## [ASSIGNMENT]
Take every line of the material below that includes the string "PythonAnywhere" and copy it out.

## [MATERIAL FOR THE TASK]
• • •
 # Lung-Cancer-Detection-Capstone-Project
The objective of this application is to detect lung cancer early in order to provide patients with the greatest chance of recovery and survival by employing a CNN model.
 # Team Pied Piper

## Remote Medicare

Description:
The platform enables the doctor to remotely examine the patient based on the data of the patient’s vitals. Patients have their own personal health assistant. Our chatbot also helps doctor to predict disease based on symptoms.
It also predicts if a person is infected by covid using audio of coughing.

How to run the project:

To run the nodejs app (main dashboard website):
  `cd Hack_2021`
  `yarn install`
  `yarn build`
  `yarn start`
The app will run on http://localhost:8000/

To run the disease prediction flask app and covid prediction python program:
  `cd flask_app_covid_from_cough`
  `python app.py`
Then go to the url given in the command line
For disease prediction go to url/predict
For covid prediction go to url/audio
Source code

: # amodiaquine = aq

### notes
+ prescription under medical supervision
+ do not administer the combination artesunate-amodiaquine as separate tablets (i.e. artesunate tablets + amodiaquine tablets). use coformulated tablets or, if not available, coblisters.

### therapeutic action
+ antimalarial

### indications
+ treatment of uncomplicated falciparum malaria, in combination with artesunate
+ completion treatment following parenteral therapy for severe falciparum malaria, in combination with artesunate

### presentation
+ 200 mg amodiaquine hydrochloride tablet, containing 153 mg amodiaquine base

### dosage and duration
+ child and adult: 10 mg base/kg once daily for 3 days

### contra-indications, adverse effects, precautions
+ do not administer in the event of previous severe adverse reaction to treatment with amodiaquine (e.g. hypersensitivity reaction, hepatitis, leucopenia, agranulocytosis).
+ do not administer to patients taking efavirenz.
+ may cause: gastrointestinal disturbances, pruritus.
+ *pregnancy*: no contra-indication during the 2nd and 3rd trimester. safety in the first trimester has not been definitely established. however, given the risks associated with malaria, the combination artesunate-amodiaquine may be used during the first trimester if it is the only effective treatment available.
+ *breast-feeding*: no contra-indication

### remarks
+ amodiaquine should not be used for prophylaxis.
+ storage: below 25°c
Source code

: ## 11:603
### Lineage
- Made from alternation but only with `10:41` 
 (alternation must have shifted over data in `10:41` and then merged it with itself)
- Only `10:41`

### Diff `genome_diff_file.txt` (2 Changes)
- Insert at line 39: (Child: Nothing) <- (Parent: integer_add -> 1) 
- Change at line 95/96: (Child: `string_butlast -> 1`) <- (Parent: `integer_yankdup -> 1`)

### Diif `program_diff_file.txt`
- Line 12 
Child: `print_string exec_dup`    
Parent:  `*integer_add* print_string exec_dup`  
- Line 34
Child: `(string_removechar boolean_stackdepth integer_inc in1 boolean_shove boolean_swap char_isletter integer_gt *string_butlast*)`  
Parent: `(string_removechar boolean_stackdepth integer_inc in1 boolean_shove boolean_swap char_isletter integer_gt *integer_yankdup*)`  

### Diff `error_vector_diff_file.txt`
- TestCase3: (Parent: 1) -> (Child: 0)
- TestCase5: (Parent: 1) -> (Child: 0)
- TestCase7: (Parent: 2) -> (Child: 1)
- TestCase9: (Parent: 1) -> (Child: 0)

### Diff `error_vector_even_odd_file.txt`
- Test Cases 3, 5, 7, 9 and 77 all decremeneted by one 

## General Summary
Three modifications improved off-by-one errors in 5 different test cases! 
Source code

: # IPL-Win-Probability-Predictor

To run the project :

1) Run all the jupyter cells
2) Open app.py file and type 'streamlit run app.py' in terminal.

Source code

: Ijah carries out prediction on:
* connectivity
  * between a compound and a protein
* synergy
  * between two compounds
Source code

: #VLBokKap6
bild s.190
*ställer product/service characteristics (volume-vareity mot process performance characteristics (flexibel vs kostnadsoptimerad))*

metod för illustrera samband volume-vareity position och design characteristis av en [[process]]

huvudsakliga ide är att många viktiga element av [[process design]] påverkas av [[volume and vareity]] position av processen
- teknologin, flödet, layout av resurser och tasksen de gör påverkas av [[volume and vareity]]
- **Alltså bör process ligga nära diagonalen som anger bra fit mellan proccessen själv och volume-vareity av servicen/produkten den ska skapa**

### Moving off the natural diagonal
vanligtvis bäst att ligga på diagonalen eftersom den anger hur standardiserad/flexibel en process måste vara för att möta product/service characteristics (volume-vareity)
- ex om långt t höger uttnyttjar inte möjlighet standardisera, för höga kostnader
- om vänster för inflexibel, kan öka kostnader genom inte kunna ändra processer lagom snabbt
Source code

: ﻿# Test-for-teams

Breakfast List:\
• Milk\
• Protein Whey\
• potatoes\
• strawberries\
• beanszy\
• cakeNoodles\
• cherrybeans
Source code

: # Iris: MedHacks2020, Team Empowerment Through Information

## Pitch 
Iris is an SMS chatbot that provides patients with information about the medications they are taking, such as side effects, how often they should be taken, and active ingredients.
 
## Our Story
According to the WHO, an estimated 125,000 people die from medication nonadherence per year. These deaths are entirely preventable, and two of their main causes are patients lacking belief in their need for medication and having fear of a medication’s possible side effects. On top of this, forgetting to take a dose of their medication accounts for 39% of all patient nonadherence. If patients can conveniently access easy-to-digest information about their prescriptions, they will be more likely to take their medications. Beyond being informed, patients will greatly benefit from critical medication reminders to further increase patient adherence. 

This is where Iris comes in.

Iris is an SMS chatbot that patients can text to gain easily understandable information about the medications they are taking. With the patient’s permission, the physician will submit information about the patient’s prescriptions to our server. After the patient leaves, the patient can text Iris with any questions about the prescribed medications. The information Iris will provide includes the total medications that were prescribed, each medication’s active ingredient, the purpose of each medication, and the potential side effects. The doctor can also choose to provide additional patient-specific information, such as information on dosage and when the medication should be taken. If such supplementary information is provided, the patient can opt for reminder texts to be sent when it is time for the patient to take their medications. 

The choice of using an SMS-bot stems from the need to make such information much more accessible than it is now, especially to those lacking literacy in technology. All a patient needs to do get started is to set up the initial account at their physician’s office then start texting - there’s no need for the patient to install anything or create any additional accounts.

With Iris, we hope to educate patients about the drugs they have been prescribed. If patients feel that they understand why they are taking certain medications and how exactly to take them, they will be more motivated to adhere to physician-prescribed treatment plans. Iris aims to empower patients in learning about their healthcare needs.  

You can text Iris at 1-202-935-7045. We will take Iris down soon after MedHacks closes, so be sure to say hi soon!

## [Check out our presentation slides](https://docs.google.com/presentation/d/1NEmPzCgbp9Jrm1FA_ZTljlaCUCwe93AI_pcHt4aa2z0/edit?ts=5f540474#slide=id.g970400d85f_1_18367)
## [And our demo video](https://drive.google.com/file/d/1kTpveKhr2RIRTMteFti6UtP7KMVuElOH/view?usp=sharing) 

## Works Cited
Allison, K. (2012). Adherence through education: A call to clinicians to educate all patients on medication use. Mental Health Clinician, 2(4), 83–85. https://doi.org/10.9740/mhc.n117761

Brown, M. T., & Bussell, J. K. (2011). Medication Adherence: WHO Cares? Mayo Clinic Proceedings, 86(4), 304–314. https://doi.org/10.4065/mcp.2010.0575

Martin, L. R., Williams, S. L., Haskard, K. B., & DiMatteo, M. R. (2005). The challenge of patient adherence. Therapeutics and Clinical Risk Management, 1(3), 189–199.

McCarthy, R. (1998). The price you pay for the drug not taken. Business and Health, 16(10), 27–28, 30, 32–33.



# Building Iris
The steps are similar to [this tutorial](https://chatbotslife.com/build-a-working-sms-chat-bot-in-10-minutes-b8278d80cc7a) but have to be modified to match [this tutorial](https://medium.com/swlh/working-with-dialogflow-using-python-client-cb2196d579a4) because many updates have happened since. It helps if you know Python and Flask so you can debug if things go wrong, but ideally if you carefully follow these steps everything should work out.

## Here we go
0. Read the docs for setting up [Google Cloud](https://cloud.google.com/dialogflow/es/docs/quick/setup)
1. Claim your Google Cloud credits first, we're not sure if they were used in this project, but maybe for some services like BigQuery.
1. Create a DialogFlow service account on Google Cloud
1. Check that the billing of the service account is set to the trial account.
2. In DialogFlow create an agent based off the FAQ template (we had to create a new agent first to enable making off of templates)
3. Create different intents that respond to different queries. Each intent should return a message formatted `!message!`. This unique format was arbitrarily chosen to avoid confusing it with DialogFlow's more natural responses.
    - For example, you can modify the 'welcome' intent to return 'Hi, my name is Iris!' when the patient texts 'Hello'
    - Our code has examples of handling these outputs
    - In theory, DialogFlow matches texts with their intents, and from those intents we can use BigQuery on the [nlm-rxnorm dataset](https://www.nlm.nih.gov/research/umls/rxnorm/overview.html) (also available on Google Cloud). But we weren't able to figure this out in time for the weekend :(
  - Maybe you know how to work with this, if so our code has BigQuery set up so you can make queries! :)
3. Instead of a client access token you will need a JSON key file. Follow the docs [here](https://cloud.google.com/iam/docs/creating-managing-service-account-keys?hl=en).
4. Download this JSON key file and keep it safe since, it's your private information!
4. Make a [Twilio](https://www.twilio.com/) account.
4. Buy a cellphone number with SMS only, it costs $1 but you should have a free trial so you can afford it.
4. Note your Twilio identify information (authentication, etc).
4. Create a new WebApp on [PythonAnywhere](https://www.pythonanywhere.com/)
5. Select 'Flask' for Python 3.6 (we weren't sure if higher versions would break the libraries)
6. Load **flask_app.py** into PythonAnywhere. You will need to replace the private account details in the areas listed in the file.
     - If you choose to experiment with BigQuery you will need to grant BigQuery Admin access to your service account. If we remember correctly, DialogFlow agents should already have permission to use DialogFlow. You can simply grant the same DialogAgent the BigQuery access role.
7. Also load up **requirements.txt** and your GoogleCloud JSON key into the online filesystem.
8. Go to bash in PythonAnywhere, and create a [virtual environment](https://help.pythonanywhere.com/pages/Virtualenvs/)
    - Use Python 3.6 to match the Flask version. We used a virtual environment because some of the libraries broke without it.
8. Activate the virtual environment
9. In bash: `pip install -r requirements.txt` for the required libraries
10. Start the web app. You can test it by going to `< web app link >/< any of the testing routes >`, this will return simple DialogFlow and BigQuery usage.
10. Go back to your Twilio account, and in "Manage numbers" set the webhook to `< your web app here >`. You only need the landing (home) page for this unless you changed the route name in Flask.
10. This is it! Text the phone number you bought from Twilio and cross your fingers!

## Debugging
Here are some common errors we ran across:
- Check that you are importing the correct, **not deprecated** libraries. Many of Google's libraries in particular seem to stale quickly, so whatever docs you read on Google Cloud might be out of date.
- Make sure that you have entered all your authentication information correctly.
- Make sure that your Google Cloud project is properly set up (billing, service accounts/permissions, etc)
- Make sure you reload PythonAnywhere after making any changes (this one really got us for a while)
• • •
## [RESULT OF THE TASK]
4. Create a new WebApp on [PythonAnywhere](https://www.pythonanywhere.com/)
6. Load **flask_app.py** into PythonAnywhere. You will need to replace the private account details in the areas listed in the file.
8. Go to bash in PythonAnywhere, and create a [virtual environment](https://help.pythonanywhere.com/pages/Virtualenvs/)
- Make sure you reload PythonAnywhere after making any changes (this one really got us for a while)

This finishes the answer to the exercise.